If 0.15g of a solute dissolved in 15 g of solvent is boiled at a temperature higher by 0.216$^{o}C$ than that of the pure solvent, then the molecular weight of the substance is (molal elevation constant for the solvent is 2.16):
(A) 1.01
(B) 10
(C) 10.1
(D) 100

Answer 1

Hint: When a solute is dissolved in a solvent, the boiling point decreases. Thus, the boiling point of a solution is always greater than the boiling point of a pure solvent. This rise in boiling point is referred to as elevation of boiling point, and it is denoted by $\Delta {{T}_{b}}$. The elevation of the boiling point is directly proportional to the molal concentration of the solute in solution ($\Delta {{T}_{b}}\propto m$).

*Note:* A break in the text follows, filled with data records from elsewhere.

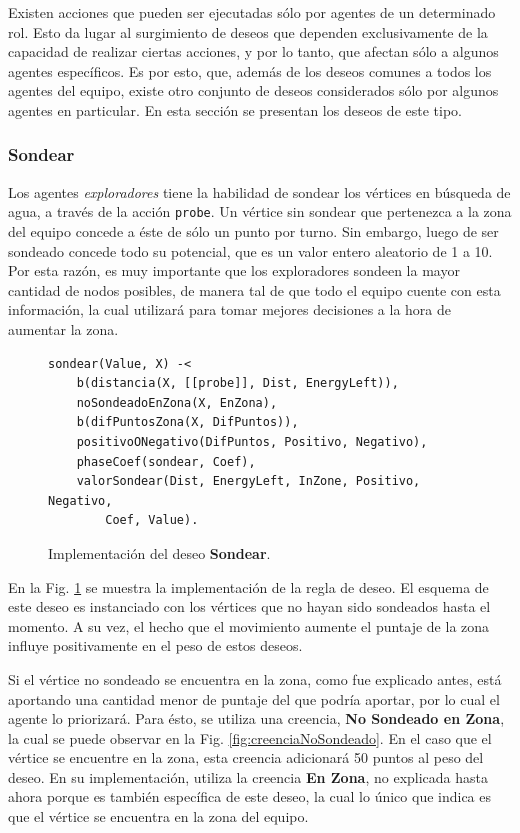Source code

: \documentclass[oneside]{book}
\theoremstyle{definition}
\theoremstyle{example}
\begin{document}
Existen acciones que pueden ser ejecutadas sólo por agentes de un determinado rol. Esto da 
lugar al surgimiento de deseos que dependen exclusivamente de la capacidad de realizar 
ciertas acciones, y por lo tanto, que afectan sólo a algunos agentes específicos. Es por esto, 
que, además de los deseos comunes a todos los agentes del equipo, existe otro conjunto de 
deseos considerados sólo por algunos agentes en particular. En esta sección se presentan 
los deseos de este tipo.


\subsubsection{Sondear}

Los agentes \textit{exploradores} tiene la habilidad de sondear los vértices en 
búsqueda de agua, a través de la acción \texttt{probe}. Un vértice sin sondear 
que pertenezca a la zona del equipo concede a éste de sólo un punto por turno. 
Sin embargo, luego de ser sondeado concede todo su potencial, que es un valor 
entero aleatorio de 1 a 10. Por esta razón, es muy importante que los 
exploradores sondeen la mayor cantidad de nodos posibles, de manera tal de que 
todo el equipo cuente con esta información, la cual utilizará para tomar 
mejores decisiones a la hora de aumentar la zona.

\begin{figure}
\begin{verbatim}
sondear(Value, X) -< 
    b(distancia(X, [[probe]], Dist, EnergyLeft)),
    noSondeadoEnZona(X, EnZona),
    b(difPuntosZona(X, DifPuntos)),
    positivoONegativo(DifPuntos, Positivo, Negativo),
    phaseCoef(sondear, Coef),
    valorSondear(Dist, EnergyLeft, InZone, Positivo, Negativo, 
    	Coef, Value).
\end{verbatim}
\caption{Implementación del deseo \textbf{Sondear}.}
\label{fig:deseoSondear}
\end{figure}

En la Fig. \ref{fig:deseoSondear} se muestra la implementación de la regla de 
deseo. El esquema de este deseo es instanciado con los vértices que no hayan 
sido sondeados hasta el momento. A su vez, el hecho que el movimiento aumente
el puntaje de la zona influye positivamente en el peso de estos deseos.

Si el vértice no sondeado se encuentra en la zona, como fue explicado antes,
está aportando una cantidad menor de puntaje del que podría aportar, por lo 
cual el agente lo priorizará. Para ésto, se utiliza una creencia,
\textbf{No Sondeado en Zona}, la cual se puede observar en la Fig. 
\ref{fig:creenciaNoSondeado}. En el caso que el vértice se encuentre en la 
zona, esta creencia adicionará 50 puntos al peso del deseo. En su 
implementación, utiliza la creencia \textbf{En Zona}, no explicada hasta
ahora porque es también específica de este deseo, la cual lo único que 
indica es que el vértice se encuentra en la zona del equipo.
\end{document}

Formula Used: The molecular weight of a substance ($m$) can be calculated as:
$m=\frac{{{K}_{b}}\times w\times 1000}{\Delta {{T}_{b}}\times W}$; where ${{K}_{b}}$= Molal elevation constant, $w$= Weight of solute, $W$ = Weight of solvent, $\Delta {{T}_{b}}$ = Elevation of boiling point

Complete Step by Step Answer:
The molecular weight of a substance can be calculated as:
$m=\frac{{{K}_{b}}\times w\times 1000}{\Delta {{T}_{b}}\times W}$
$m=\frac{2.16\times 0.15\times 1000}{0.216\times 15}$
$m=100$

Knowing the molecular weight ($m$), solute weight ($w$), and solvent weight ($W$), the elevation of boiling point ($\Delta {{T}_{b}}$) can also be calculated for a solution whose molal elevation constant value (${{K}_{b}}$) is known.
Correct Option: (D) 100.

Note: The units of molal elevation constant (${{K}_{b}}$) are $K$$kg$$mo{{l}^{-1}}$. The colligative properties like elevation of the boiling point of the solvent, depression of the freezing point of the solvent, relative lowering of the vapour pressure of the solvent and osmotic pressure of a solution depend upon the number of solute particles with respect to the total number of particles present in the solution.